39 lines (30 loc) · 2.43 KB

GraphMap Owler - Overlap With Long Erroneous Reads

GraphMap implements two overlap modes:

  • ./graphmap owler - fast, uses a trimmed GraphMap pipeline, reports output in MHAP or PAF formats, and
  • ./graphmap align -x overlap - full GraphMap pipeline including alignment, output in SAM format.
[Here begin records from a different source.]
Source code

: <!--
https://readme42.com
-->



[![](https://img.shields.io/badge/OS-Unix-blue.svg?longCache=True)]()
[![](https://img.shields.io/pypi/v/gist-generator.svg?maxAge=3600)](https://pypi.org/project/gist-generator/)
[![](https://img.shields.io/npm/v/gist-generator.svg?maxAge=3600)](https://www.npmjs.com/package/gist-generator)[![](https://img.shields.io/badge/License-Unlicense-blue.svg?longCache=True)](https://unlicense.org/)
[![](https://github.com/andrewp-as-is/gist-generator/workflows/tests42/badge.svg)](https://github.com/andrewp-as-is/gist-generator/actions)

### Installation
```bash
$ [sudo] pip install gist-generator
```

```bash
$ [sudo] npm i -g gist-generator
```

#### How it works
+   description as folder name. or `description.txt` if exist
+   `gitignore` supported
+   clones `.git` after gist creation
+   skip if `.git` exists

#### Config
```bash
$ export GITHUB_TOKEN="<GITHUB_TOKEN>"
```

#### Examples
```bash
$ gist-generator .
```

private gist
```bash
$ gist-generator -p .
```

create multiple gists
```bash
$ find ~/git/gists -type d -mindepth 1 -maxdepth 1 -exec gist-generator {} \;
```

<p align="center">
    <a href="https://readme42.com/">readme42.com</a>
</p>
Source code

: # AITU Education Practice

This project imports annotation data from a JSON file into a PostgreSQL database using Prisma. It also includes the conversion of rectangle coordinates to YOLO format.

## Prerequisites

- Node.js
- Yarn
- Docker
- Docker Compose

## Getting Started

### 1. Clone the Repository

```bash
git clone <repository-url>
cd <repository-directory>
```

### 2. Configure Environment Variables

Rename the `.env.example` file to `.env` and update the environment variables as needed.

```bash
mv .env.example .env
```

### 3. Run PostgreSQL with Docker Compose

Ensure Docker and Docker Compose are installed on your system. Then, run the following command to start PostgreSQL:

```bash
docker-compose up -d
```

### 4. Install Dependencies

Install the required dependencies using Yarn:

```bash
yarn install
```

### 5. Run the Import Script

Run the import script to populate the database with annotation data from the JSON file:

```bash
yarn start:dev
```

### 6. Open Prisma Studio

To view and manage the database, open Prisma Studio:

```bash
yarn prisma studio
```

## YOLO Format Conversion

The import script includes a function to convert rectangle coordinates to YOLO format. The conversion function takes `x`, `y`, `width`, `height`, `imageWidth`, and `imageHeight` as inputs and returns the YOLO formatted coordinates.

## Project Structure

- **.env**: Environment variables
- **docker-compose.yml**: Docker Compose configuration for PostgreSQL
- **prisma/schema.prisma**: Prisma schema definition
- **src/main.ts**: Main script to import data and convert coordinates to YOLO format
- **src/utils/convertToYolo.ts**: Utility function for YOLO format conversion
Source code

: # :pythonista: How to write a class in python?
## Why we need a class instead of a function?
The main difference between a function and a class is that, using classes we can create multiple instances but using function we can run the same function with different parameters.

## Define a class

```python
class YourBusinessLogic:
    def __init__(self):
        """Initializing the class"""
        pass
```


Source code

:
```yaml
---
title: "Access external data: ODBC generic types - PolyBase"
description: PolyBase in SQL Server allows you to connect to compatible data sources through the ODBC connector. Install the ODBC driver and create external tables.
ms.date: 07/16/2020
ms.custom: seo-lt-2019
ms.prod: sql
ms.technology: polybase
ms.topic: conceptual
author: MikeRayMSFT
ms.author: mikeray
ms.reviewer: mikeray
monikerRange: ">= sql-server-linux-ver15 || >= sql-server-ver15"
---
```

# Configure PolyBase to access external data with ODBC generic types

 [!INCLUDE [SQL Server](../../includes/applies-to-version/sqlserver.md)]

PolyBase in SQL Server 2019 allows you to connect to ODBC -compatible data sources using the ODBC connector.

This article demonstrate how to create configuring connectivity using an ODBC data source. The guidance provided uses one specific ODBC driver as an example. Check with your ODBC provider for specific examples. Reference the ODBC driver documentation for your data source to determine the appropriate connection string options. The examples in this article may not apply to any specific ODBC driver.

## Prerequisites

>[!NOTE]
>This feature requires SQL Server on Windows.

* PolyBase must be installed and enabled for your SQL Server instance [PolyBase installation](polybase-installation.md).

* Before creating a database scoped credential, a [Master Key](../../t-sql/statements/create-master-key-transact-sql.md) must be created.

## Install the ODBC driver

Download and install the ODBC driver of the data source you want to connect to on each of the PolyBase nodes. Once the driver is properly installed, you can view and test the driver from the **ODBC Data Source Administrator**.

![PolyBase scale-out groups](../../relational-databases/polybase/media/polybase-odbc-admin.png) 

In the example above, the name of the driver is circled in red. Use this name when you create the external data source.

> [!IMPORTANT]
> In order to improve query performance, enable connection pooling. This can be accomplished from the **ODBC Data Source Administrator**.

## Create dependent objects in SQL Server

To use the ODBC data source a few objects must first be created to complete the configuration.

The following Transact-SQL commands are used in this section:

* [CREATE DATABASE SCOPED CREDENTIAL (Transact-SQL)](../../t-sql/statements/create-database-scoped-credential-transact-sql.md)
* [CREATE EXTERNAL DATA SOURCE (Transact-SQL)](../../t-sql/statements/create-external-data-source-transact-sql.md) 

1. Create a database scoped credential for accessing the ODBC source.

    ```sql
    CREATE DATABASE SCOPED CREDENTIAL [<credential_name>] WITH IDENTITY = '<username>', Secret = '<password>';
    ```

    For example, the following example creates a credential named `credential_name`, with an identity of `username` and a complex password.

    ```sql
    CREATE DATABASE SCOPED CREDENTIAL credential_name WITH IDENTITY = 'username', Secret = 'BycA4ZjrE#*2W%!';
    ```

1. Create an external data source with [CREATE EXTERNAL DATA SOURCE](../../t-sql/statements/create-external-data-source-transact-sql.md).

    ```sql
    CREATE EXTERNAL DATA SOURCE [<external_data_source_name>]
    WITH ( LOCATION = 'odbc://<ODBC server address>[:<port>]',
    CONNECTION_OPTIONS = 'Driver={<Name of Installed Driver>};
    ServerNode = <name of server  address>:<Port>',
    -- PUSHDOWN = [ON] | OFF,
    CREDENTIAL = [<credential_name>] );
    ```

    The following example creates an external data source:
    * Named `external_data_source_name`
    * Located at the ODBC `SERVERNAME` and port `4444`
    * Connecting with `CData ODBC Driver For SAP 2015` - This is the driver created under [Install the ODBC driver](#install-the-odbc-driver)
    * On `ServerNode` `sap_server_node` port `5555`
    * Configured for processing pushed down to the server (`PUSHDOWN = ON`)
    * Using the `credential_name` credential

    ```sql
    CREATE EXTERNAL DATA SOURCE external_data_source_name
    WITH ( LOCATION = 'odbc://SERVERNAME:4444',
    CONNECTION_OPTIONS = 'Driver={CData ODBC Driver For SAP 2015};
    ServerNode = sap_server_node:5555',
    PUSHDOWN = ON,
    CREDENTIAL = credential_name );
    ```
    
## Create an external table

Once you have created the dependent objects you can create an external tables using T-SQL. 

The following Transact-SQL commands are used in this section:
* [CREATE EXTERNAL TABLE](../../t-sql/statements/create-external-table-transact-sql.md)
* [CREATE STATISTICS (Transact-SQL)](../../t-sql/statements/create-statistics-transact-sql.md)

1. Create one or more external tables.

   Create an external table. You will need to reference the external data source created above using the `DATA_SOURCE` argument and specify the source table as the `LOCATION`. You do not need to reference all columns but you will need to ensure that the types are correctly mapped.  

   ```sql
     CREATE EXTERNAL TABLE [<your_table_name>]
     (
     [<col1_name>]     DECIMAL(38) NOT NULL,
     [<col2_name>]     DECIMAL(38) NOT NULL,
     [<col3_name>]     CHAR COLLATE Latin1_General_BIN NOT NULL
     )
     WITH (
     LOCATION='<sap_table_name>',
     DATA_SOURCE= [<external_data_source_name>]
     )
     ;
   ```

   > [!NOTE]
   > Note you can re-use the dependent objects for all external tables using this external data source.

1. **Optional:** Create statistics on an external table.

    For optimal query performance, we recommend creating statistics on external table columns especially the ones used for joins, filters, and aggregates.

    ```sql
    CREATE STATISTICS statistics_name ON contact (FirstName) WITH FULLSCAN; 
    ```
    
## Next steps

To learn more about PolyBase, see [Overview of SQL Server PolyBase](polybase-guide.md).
Owler mode (Overlap With Long Erroneous Reads) skips the graph-mapping and alignment steps. The full pipeline consists of the following steps:

  1. Construct a gapped spaced index of the reads for only one shape (6-mers, "1111110111111").
  2. For a read, collect all gapped spaced seed hits.
  3. LCSk++.
  4. Filtering seeds reported by LCSk++.
  5. Output overlaps in MHAP-like or PAF format. For details, see below.

Currently, no seed hits are discarded, which can make overlapping slow on larger or more repetitive datasets, but very sensitive.

Note that the overlappers are still experimental, and require thorough testing.

Output formats

MHAP format is described here: http://mhap.readthedocs.org/en/latest/quickstart.html#output.
GraphMap's output uses the same columns, but the meaning of columns 3 and 4 (Jaccard score and # shared min-mers respectively) is different in our context.
Instead of Jaccard score the fraction of bases covered by seeds is reported.
Instead of # shared min-mers the number of seeds which survived filtering is reported.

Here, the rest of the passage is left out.